----- Task inputs -----
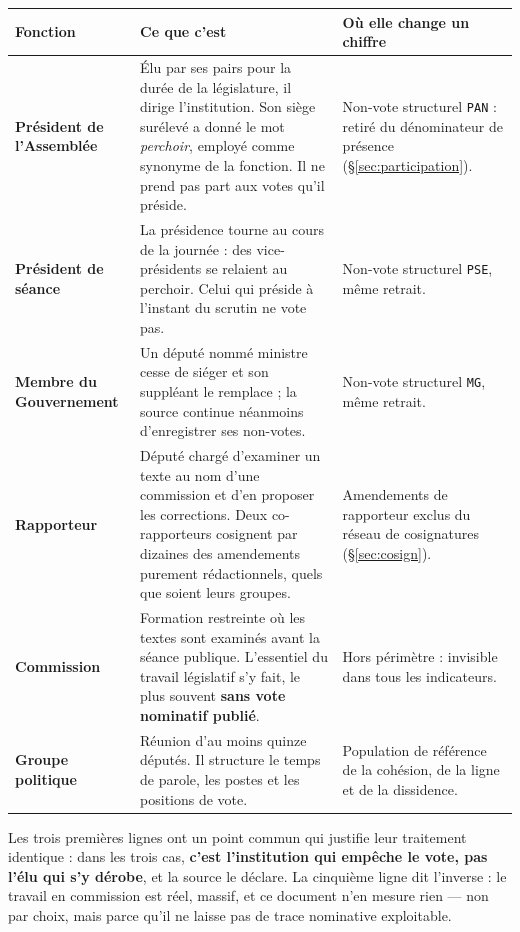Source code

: \documentclass[11pt,a4paper]{article}
\newcommand{\code}[1]{\texttt{#1}}
\begin{document}
\begin{center}
\begin{tabular}{>{\raggedright\arraybackslash}p{.22\linewidth}p{.40\linewidth}p{.30\linewidth}}
\toprule
Fonction & Ce que c'est & Où elle change un chiffre \\
\midrule
\textbf{Président de l'Assemblée} & Élu par ses pairs pour la durée de la législature, il dirige l'institution. Son siège surélevé a donné le mot \emph{perchoir}, employé comme synonyme de la fonction. Il ne prend pas part aux votes qu'il préside. & Non-vote structurel \code{PAN} : retiré du dénominateur de présence (§\ref{sec:participation}). \\
\addlinespace
\textbf{Président de séance} & La présidence tourne au cours de la journée : des vice-présidents se relaient au perchoir. Celui qui préside à l'instant du scrutin ne vote pas. & Non-vote structurel \code{PSE}, même retrait. \\
\addlinespace
\textbf{Membre du Gouvernement} & Un député nommé ministre cesse de siéger et son suppléant le remplace ; la source continue néanmoins d'enregistrer ses non-votes. & Non-vote structurel \code{MG}, même retrait. \\
\addlinespace
\textbf{Rapporteur} & Député chargé d'examiner un texte au nom d'une commission et d'en proposer les corrections. Deux co-rapporteurs cosignent par dizaines des amendements purement rédactionnels, quels que soient leurs groupes. & Amendements de rapporteur exclus du réseau de cosignatures (§\ref{sec:cosign}). \\
\addlinespace
\textbf{Commission} & Formation restreinte où les textes sont examinés avant la séance publique. L'essentiel du travail législatif s'y fait, le plus souvent \textbf{sans vote nominatif publié}. & Hors périmètre : invisible dans tous les indicateurs. \\
\addlinespace
\textbf{Groupe politique} & Réunion d'au moins quinze députés. Il structure le temps de parole, les postes et les positions de vote. & Population de référence de la cohésion, de la ligne et de la dissidence. \\
\bottomrule
\end{tabular}
\end{center}

Les trois premières lignes ont un point commun qui justifie leur traitement
identique : dans les trois cas, \textbf{c'est l'institution qui empêche le vote,
pas l'élu qui s'y dérobe}, et la source le déclare. La cinquième ligne dit
l'inverse : le travail en commission est réel, massif, et ce document n'en
mesure rien — non par choix, mais parce qu'il ne laisse pas de trace nominative
exploitable.
\end{document}
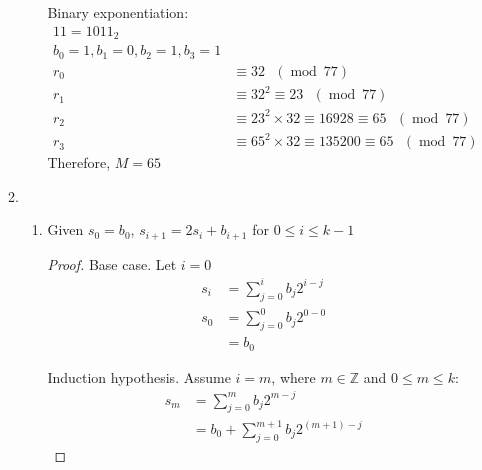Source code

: \documentclass[11pt]{article}
\theoremstyle{definition}
\renewcommand{\pmod}[1]{\mbox{\ $(\ensuremath{\operatorname{mod}}\ {#1})$}}
\newcommand{\Z}{\mathbb{Z}}
\begin{document}
\begin{enumerate}
\begin{enumerate}
\begin{enumerate}
        Binary exponentiation:
        \begin{align*}
          11 = 1011_{2} \\
          b_0 = 1, b_1 = 0, b_2 = 1, b_3 = 1 \\
          r_0 &\equiv 32 \pmod{77} \\
          r_1 &\equiv 32^2 \equiv 23 \pmod{77} \\
          r_2 &\equiv 23^2 \times 32 \equiv 16928 \equiv 65 \pmod{77} \\
          r_3 &\equiv 65^2 \times 32 \equiv 135200 \equiv 65 \pmod{77}
        \end{align*}
        Therefore, $M = 65$
    \end{enumerate}
  \item
    \begin{enumerate}
      \item
        Given $s_0 = b_0$, $s_{i + 1} = 2s_i + b_{i + 1}$ for $0 \leq i \leq k - 1$
        \begin{proof}
          Base case. Let $i = 0$
          \begin{align*}
            s_i &= \sum^{i}_{j = 0} b_j 2^{i - j} \\
            s_0 &= \sum^{0}_{j = 0} b_j2^{0 - 0} \\
                &= b_0
          \end{align*}

          Induction hypothesis. Assume $i = m$, where $m \in \Z$ and $0 \leq m \leq k$:
          \begin{align*}
            s_m &= \sum^{m}_{j = 0} b_j2^{m - j} \\
                &= b_0 + \sum^{m + 1}_{j = 0} b_j 2^{(m + 1) - j}
          \end{align*}


\end{proof}
\end{enumerate}
\end{enumerate}
\end{enumerate}
\end{document}
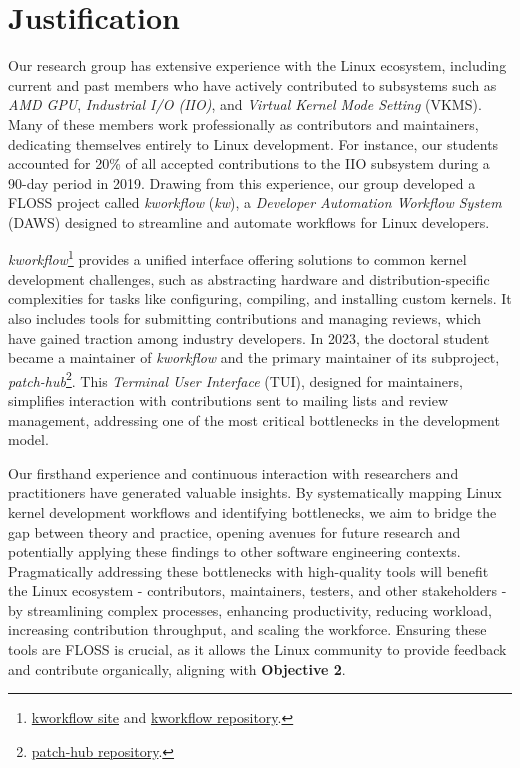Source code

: \section{Justification}
\label{chp:justification}

Our research group has extensive experience with the Linux ecosystem, including current and past members who have actively contributed to subsystems such as \textit{AMD GPU}, \textit{Industrial I/O (IIO)}, and \textit{Virtual Kernel Mode Setting} (VKMS). Many of these members work professionally as contributors and maintainers, dedicating themselves entirely to Linux development. For instance, our students accounted for 20\% of all accepted contributions to the IIO subsystem during a 90-day period in 2019. Drawing from this experience, our group developed a FLOSS project called \textit{kworkflow} (\textit{kw}), a \textit{Developer Automation Workflow System} (DAWS) designed to streamline and automate workflows for Linux developers.

\textit{kworkflow}\footnote{\href{https://kworkflow.org}{kworkflow site} and \href{https://github.com/kworkflow/kworkflow/}{kworkflow repository}.} provides a unified interface offering solutions to common kernel development challenges, such as abstracting hardware and distribution-specific complexities for tasks like configuring, compiling, and installing custom kernels. It also includes tools for submitting contributions and managing reviews, which have gained traction among industry developers. In 2023, the doctoral student became a maintainer of \textit{kworkflow} and the primary maintainer of its subproject, \textit{patch-hub}\footnote{\href{https://github.com/kworkflow/patch-hub/}{patch-hub repository}.}. This \textit{Terminal User Interface} (TUI), designed for maintainers, simplifies interaction with contributions sent to mailing lists and review management, addressing one of the most critical bottlenecks in the development model.

Our firsthand experience and continuous interaction with researchers and practitioners have generated valuable insights. By systematically mapping Linux kernel development workflows and identifying bottlenecks, we aim to bridge the gap between theory and practice, opening avenues for future research and potentially applying these findings to other software engineering contexts. Pragmatically addressing these bottlenecks with high-quality tools will benefit the Linux ecosystem - contributors, maintainers, testers, and other stakeholders - by streamlining complex processes, enhancing productivity, reducing workload, increasing contribution throughput, and scaling the workforce. Ensuring these tools are FLOSS is crucial, as it allows the Linux community to provide feedback and contribute organically, aligning with \textbf{Objective 2}.

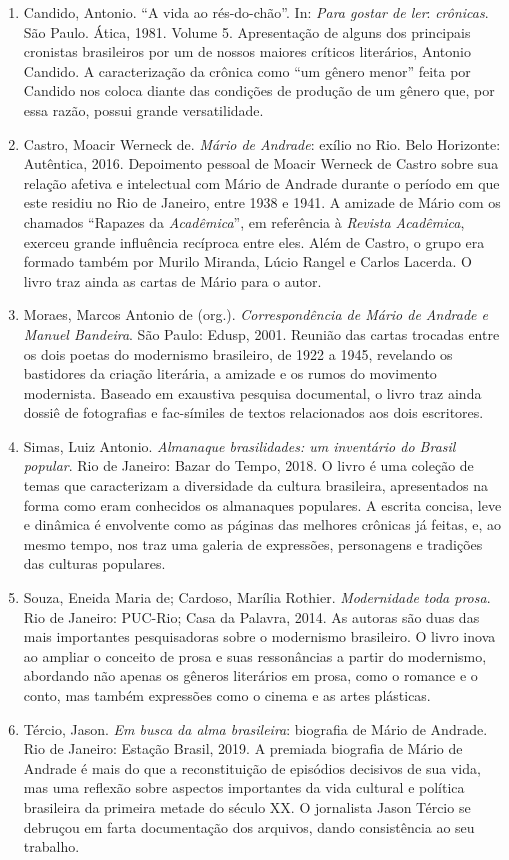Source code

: \documentclass[12pt]{extarticle}
\begin{document}
\begin{enumerate}
\item
  Candido, Antonio. ``A vida ao rés-do-chão''. In: \emph{Para gostar de
  ler}: \emph{crônicas}. São Paulo. Ática, 1981. Volume 5. Apresentação
  de alguns dos principais cronistas brasileiros por um de nossos
  maiores críticos literários, Antonio Candido. A caracterização da
  crônica como ``um gênero menor'' feita por Candido nos coloca diante
  das condições de produção de um gênero que, por essa razão, possui
  grande versatilidade.
\item
  Castro, Moacir Werneck de. \emph{Mário de Andrade}: exílio no Rio.
  Belo Horizonte: Autêntica, 2016. Depoimento pessoal de Moacir Werneck
  de Castro sobre sua relação afetiva e intelectual com Mário de Andrade
  durante o período em que este residiu no Rio de Janeiro, entre 1938 e
  1941. A amizade de Mário com os chamados ``Rapazes da
  \emph{Acadêmica}'', em referência à \emph{Revista Acadêmica}, exerceu
  grande influência recíproca entre eles. Além de Castro, o grupo era
  formado também por Murilo Miranda, Lúcio Rangel e Carlos Lacerda. O
  livro traz ainda as cartas de Mário para o autor.
\item
  Moraes, Marcos Antonio de (org.). \emph{Correspondência de Mário de
  Andrade e Manuel Bandeira}. São Paulo: Edusp, 2001. Reunião das cartas
  trocadas entre os dois poetas do modernismo brasileiro, de 1922 a
  1945, revelando os bastidores da criação literária, a amizade e os
  rumos do movimento modernista. Baseado em exaustiva pesquisa
  documental, o livro traz ainda dossiê de fotografias e fac-símiles de
  textos relacionados aos dois escritores.
\item
  Simas, Luiz Antonio. \emph{Almanaque brasilidades: um inventário do
  Brasil popular}. Rio de Janeiro: Bazar do Tempo, 2018. O livro é uma
  coleção de temas que caracterizam a diversidade da cultura brasileira,
  apresentados na forma como eram conhecidos os almanaques populares. A
  escrita concisa, leve e dinâmica é envolvente como as páginas das
  melhores crônicas já feitas, e, ao mesmo tempo, nos traz uma galeria
  de expressões, personagens e tradições das culturas populares.
\item
  Souza, Eneida Maria de; Cardoso, Marília Rothier. \emph{Modernidade
  toda prosa}. Rio de Janeiro: PUC-Rio; Casa da Palavra, 2014. As
  autoras são duas das mais importantes pesquisadoras sobre o modernismo
  brasileiro. O livro inova ao ampliar o conceito de prosa e suas
  ressonâncias a partir do modernismo, abordando não apenas os gêneros
  literários em prosa, como o romance e o conto, mas também expressões
  como o cinema e as artes plásticas.
\item
  Tércio, Jason. \emph{Em busca da alma brasileira}: biografia de Mário
  de Andrade. Rio de Janeiro: Estação Brasil, 2019. A premiada biografia
  de Mário de Andrade é mais do que a reconstituição de episódios
  decisivos de sua vida, mas uma reflexão sobre aspectos importantes da
  vida cultural e política brasileira da primeira metade do século XX. O
  jornalista Jason Tércio se debruçou em farta documentação dos
  arquivos, dando consistência ao seu trabalho.
\end{enumerate}
\end{document}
-----
Assignment: If a line above includes the string "amizade", pick it out.

Worked solution:
  1941. A amizade de Mário com os chamados ``Rapazes da
  1945, revelando os bastidores da criação literária, a amizade e os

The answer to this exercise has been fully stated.